*** Supplied entries Section Begins ***

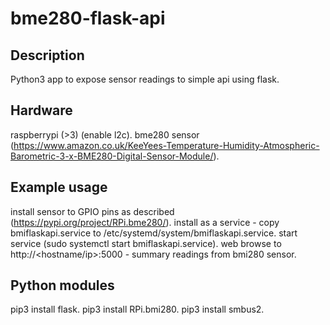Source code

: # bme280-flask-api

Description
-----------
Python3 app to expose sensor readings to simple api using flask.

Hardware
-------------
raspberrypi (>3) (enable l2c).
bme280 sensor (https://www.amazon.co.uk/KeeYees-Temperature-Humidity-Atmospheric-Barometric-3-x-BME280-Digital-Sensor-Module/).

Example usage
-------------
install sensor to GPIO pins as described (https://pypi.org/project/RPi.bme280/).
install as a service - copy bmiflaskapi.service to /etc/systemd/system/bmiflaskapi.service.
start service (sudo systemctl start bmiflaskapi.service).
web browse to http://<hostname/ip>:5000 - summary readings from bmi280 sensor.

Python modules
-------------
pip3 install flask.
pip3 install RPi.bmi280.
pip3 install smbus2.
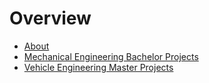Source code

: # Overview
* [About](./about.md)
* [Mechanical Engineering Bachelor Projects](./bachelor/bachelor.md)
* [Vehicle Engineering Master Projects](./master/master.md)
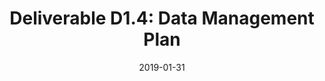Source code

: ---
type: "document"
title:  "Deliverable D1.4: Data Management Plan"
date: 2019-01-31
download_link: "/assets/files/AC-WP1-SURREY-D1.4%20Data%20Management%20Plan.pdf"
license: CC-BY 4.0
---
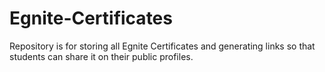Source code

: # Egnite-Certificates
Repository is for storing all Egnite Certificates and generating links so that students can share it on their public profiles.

*** Supplied entries Section Ends ***
*** Supplied entries Section Begins ***

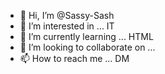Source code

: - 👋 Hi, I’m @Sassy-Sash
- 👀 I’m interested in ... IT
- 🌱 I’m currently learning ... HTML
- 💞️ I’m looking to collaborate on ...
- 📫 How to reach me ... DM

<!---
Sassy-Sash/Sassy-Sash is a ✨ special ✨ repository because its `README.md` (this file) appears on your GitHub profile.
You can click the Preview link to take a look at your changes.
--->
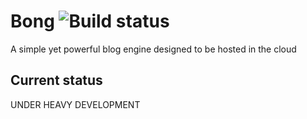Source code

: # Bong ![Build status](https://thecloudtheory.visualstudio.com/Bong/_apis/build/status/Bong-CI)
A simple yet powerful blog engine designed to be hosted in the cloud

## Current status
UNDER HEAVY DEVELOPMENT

*** Supplied entries Section Ends ***

» **Work instruction**
Look above for the line with "Description" and the line with "D1.4: Data Management", then copy exactly the lines from the first through the second, both kept, with no pictures.

» **Answer area**
Description
-----------
Python3 app to expose sensor readings to simple api using flask.

Hardware
-------------
raspberrypi (>3) (enable l2c).
bme280 sensor (https://www.amazon.co.uk/KeeYees-Temperature-Humidity-Atmospheric-Barometric-3-x-BME280-Digital-Sensor-Module/).

Example usage
-------------
install sensor to GPIO pins as described (https://pypi.org/project/RPi.bme280/).
install as a service - copy bmiflaskapi.service to /etc/systemd/system/bmiflaskapi.service.
start service (sudo systemctl start bmiflaskapi.service).
web browse to http://<hostname/ip>:5000 - summary readings from bmi280 sensor.

Python modules
-------------
pip3 install flask.
pip3 install RPi.bmi280.
pip3 install smbus2.
Source code

: # Overview
* [About](./about.md)
* [Mechanical Engineering Bachelor Projects](./bachelor/bachelor.md)
* [Vehicle Engineering Master Projects](./master/master.md)
Source code

: ---
type: "document"
title:  "Deliverable D1.4: Data Management Plan"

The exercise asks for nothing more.